Maine's urging is for Congress to authorize two interim storage sites for used nuclear fuel, like the 540 metric tons sitting in 64 above-ground casks at the shutdown Maine Yankee reactor site in Wiscasset, which is on an inlet to the Atlantic Ocean.

The nuclear waste construction fund is evidence that from tiny seeds, mighty oaks can grow. Consumers of electricity generated by nuclear power pay one-tenth of a penny for every kilowatt-hour they consume.

But since 1983, the fund has raised $29.7 billion in fees and investment interest. Only $7.1 billion has been spent, with the balance being $22.6 billion, according to a February report from the Department of Energy.
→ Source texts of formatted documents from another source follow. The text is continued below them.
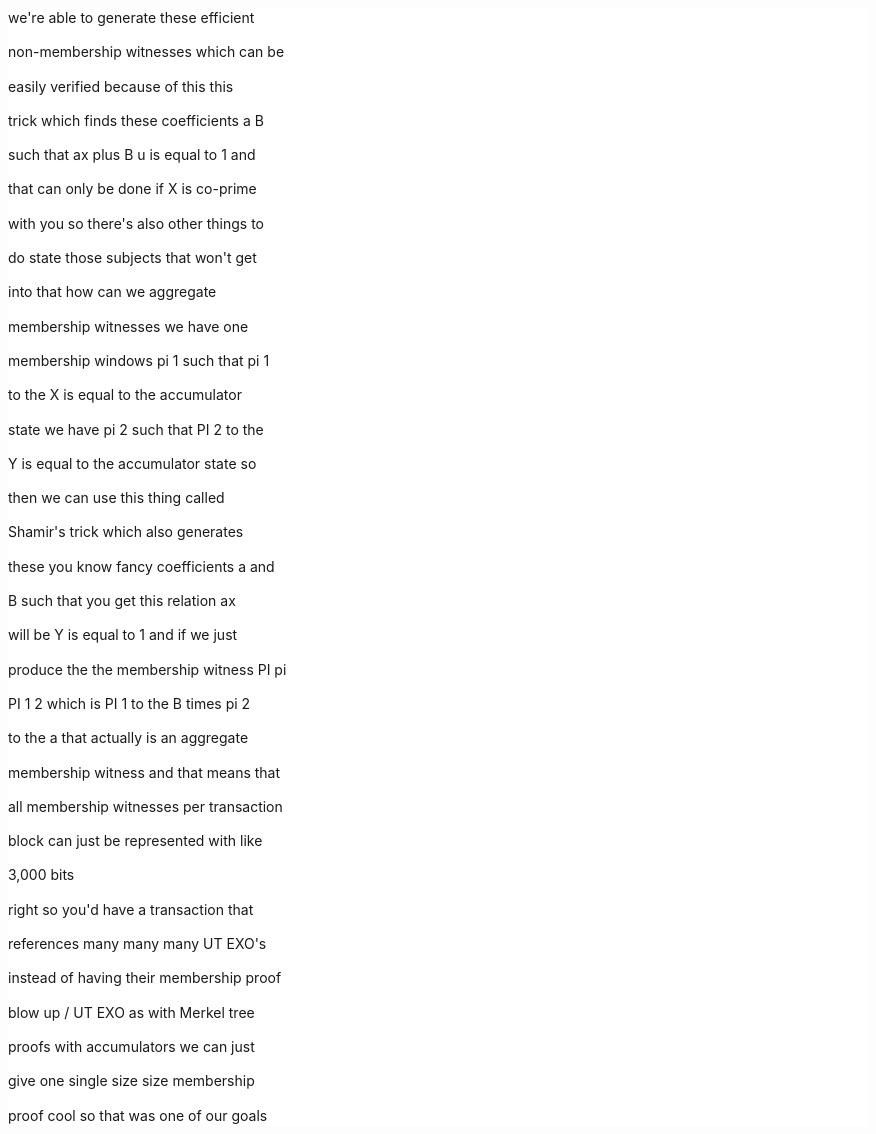 we're able to generate these efficient

non-membership witnesses which can be

easily verified because of this this

trick which finds these coefficients a B

such that ax plus B u is equal to 1 and

that can only be done if X is co-prime

with you so there's also other things to

do state those subjects that won't get

into that how can we aggregate

membership witnesses we have one

membership windows pi 1 such that pi 1

to the X is equal to the accumulator

state we have pi 2 such that PI 2 to the

Y is equal to the accumulator state so

then we can use this thing called

Shamir's trick which also generates

these you know fancy coefficients a and

B such that you get this relation ax

will be Y is equal to 1 and if we just

produce the the membership witness PI pi

PI 1 2 which is PI 1 to the B times pi 2

to the a that actually is an aggregate

membership witness and that means that

all membership witnesses per transaction

block can just be represented with like

3,000 bits

right so you'd have a transaction that

references many many many UT EXO's

instead of having their membership proof

blow up / UT EXO as with Merkel tree

proofs with accumulators we can just

give one single size size membership

proof cool so that was one of our goals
With the nuclear waste fund cemented in federal statute, states and utilities have been reluctant to withhold payments altogether for fear of breaking the law, even though the government failed to take control of waste from their reactors by 1998 as it promised .

Instead, the Department of Energy is being sued by dozens of utilities for partial breach of contract. Damages are expected to exceed $11 billion, and possibly more the longer the waste issue remains unresolved.
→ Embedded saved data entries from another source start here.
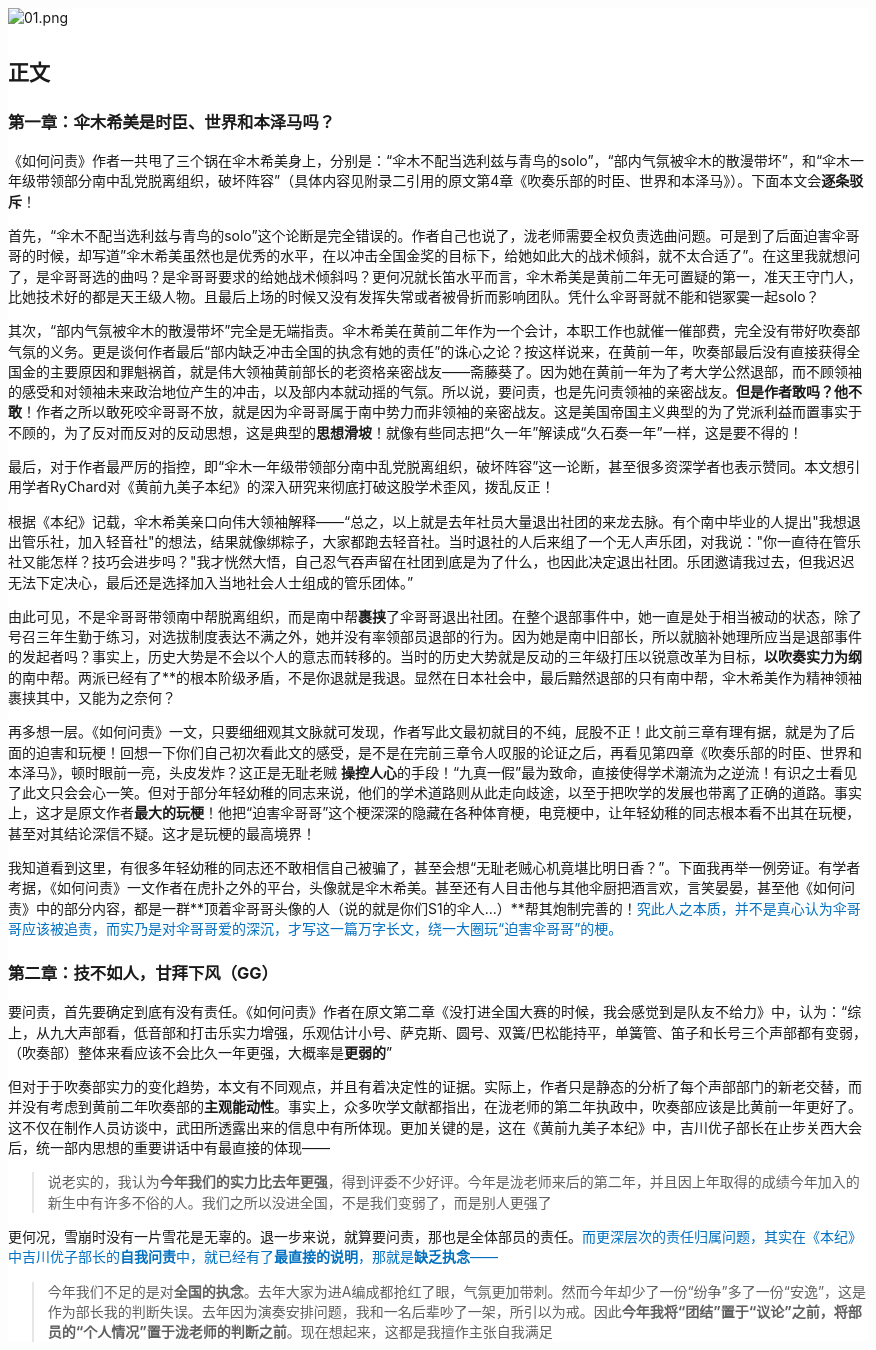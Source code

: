 ![01.png](https://i.loli.net/2020/03/10/IgCdvuWnJl8TfwO.png)

## 正文
### 第一章：伞木希美是时臣、世界和本泽马吗？

《如何问责》作者一共甩了三个锅在伞木希美身上，分别是：“伞木不配当选利兹与青鸟的solo”，“部内气氛被伞木的散漫带坏”，和“伞木一年级带领部分南中乱党脱离组织，破坏阵容”（具体内容见附录二引用的原文第4章《吹奏乐部的时臣、世界和本泽马》）。下面本文会**逐条驳斥**！

首先，“伞木不配当选利兹与青鸟的solo”这个论断是完全错误的。作者自己也说了，泷老师需要全权负责选曲问题。可是到了后面迫害伞哥哥的时候，却写道”伞木希美虽然也是优秀的水平，在以冲击全国金奖的目标下，给她如此大的战术倾斜，就不太合适了”。在这里我就想问了，是伞哥哥选的曲吗？是伞哥哥要求的给她战术倾斜吗？更何况就长笛水平而言，伞木希美是黄前二年无可置疑的第一，准天王守门人，比她技术好的都是天王级人物。且最后上场的时候又没有发挥失常或者被骨折而影响团队。凭什么伞哥哥就不能和铠冢霙一起solo？

其次，“部内气氛被伞木的散漫带坏”完全是无端指责。伞木希美在黄前二年作为一个会计，本职工作也就催一催部费，完全没有带好吹奏部气氛的义务。更是谈何作者最后“部内缺乏冲击全国的执念有她的责任”的诛心之论？按这样说来，在黄前一年，吹奏部最后没有直接获得全国金的主要原因和罪魁祸首，就是伟大领袖黄前部长的老资格亲密战友——斋藤葵了。因为她在黄前一年为了考大学公然退部，而不顾领袖的感受和对领袖未来政治地位产生的冲击，以及部内本就动摇的气氛。所以说，要问责，也是先问责领袖的亲密战友。**但是作者敢吗？他不敢**！作者之所以敢死咬伞哥哥不放，就是因为伞哥哥属于南中势力而非领袖的亲密战友。这是美国帝国主义典型的为了党派利益而置事实于不顾的，为了反对而反对的反动思想，这是典型的**思想滑坡**！就像有些同志把“久一年”解读成“久石奏一年”一样，这是要不得的！

最后，对于作者最严厉的指控，即“伞木一年级带领部分南中乱党脱离组织，破坏阵容”这一论断，甚至很多资深学者也表示赞同。本文想引用学者RyChard对《黄前九美子本纪》的深入研究来彻底打破这股学术歪风，拨乱反正！

根据《本纪》记载，伞木希美亲口向伟大领袖解释——“总之，以上就是去年社员大量退出社团的来龙去脉。有个南中毕业的人提出"我想退出管乐社，加入轻音社"的想法，结果就像绑粽子，大家都跑去轻音社。当时退社的人后来组了一个无人声乐团，对我说："你一直待在管乐社又能怎样？技巧会进步吗？"我才恍然大悟，自己忍气吞声留在社团到底是为了什么，也因此决定退出社团。乐团邀请我过去，但我迟迟无法下定决心，最后还是选择加入当地社会人士组成的管乐团体。”

由此可见，不是伞哥哥带领南中帮脱离组织，而是南中帮**裹挟**了伞哥哥退出社团。在整个退部事件中，她一直是处于相当被动的状态，除了号召三年生勤于练习，对选拔制度表达不满之外，她并没有率领部员退部的行为。因为她是南中旧部长，所以就脑补她理所应当是退部事件的发起者吗？事实上，历史大势是不会以个人的意志而转移的。当时的历史大势就是反动的三年级打压以锐意改革为目标，**以吹奏实力为纲**的南中帮。两派已经有了**的根本阶级矛盾，不是你退就是我退。显然在日本社会中，最后黯然退部的只有南中帮，伞木希美作为精神领袖裹挟其中，又能为之奈何？

再多想一层。《如何问责》一文，只要细细观其文脉就可发现，作者写此文最初就目的不纯，屁股不正！此文前三章有理有据，就是为了后面的迫害和玩梗！回想一下你们自己初次看此文的感受，是不是在完前三章令人叹服的论证之后，再看见第四章《吹奏乐部的时臣、世界和本泽马》，顿时眼前一亮，头皮发炸？这正是无耻老贼
**操控人心**的手段！“九真一假”最为致命，直接使得学术潮流为之逆流！有识之士看见了此文只会会心一笑。但对于部分年轻幼稚的同志来说，他们的学术道路则从此走向歧途，以至于把吹学的发展也带离了正确的道路。事实上，这才是原文作者**最大的玩梗**！他把“迫害伞哥哥”这个梗深深的隐藏在各种体育梗，电竞梗中，让年轻幼稚的同志根本看不出其在玩梗，甚至对其结论深信不疑。这才是玩梗的最高境界！

我知道看到这里，有很多年轻幼稚的同志还不敢相信自己被骗了，甚至会想“无耻老贼心机竟堪比明日香？”。下面我再举一例旁证。有学者考据，《如何问责》一文作者在虎扑之外的平台，头像就是伞木希美。甚至还有人目击他与其他伞厨把酒言欢，言笑晏晏，甚至他《如何问责》中的部分内容，都是一群**顶着伞哥哥头像的人（说的就是你们S1的伞人...）**帮其炮制完善的！<span style="color:#0070C0;">究此人之本质，并不是真心认为伞哥哥应该被追责，而实乃是对伞哥哥爱的深沉，才写这一篇万字长文，绕一大圈玩“迫害伞哥哥”的梗。</span>

### 第二章：技不如人，甘拜下风（GG）

要问责，首先要确定到底有没有责任。《如何问责》作者在原文第二章《没打进全国大赛的时候，我会感觉到是队友不给力》中，认为：“综上，从九大声部看，低音部和打击乐实力增强，乐观估计小号、萨克斯、圆号、双簧/巴松能持平，单簧管、笛子和长号三个声部都有变弱，（吹奏部）整体来看应该不会比久一年更强，大概率是**更弱的**”

但对于于吹奏部实力的变化趋势，本文有不同观点，并且有着决定性的证据。实际上，作者只是静态的分析了每个声部部门的新老交替，而并没有考虑到黄前二年吹奏部的**主观能动性**。事实上，众多吹学文献都指出，在泷老师的第二年执政中，吹奏部应该是比黄前一年更好了。这不仅在制作人员访谈中，武田所透露出来的信息中有所体现。更加关键的是，这在《黄前九美子本纪》中，吉川优子部长在止步关西大会后，统一部内思想的重要讲话中有最直接的体现——

> 说老实的，我认为**今年我们的实力比去年更强**，得到评委不少好评。今年是泷老师来后的第二年，并且因上年取得的成绩今年加入的新生中有许多不俗的人。我们之所以没进全国，不是我们变弱了，而是别人更强了

更何况，雪崩时没有一片雪花是无辜的。退一步来说，就算要问责，那也是全体部员的责任。<span style="color:#0070C0;">而更深层次的责任归属问题，其实在《本纪》中吉川优子部长的**自我问责**中，就已经有了**最直接的说明**，那就是**缺乏执念**——</span>

> 今年我们不足的是对**全国的执念**。去年大家为进A编成都抢红了眼，气氛更加带刺。然而今年却少了一份“纷争”多了一份“安逸”，这是作为部长我的判断失误。去年因为演奏安排问题，我和一名后辈吵了一架，所引以为戒。因此**今年我将“团结”置于“议论”之前，将部员的“个人情况”置于泷老师的判断之前**。现在想起来，这都是我擅作主张自我满足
Martez Norris, executive director of the Nuclear Waste Strategy Coalition, said communities with nuclear plants perked up when Obama confirmed a campaign pledge to shelve the Nevada project, and Chu began talking about alternatives.

"This business of having a blue ribbon commission is starting to resonate that the waste is going to be at their sites forever," said Norris, whose organization is composed of state and utility officials.

They also took notice of a Nuclear Regulatory Commission proposal to lengthen by 20 years the period of time that nuclear waste can be stored safely onsite, Norris said.

The Nuclear Energy Institute, the policy arm of the nuclear industry, has begun calling for Congress to re-examine the nuclear fund, which takes in about $750 million a year in fees.

Sen. John McCain, R-Ariz., said last week he would prepare amendments to an upcoming energy bill that would send money back to ratepayers if Obama was serious about ending the Yucca project.

In February, Rep, Erik Paulsen, R-Minn., tried to advance an amendment that would allow states to put nuclear waste funds into escrow, resolving their legal fears.

The House Rules Committee declined to accept Paulsen's amendment. His aides said Wednesday he may reintroduce it as a stand-alone bill.

Atkins said Minnesota would be the first state to halt payments to the nuclear fund if his bill passes. Ratepayers in that state have contributed $375.9 million into the account.

“The average Minnesotan has paid more than $549 to this idle fund, expecting safe storage of our spent nuclear fuel in return," said Atkins, a Democrat from suburban St. Paul. "A quarter of a century later we still have nothing to show for it. Until we see some results, Minnesotans have paid enough.”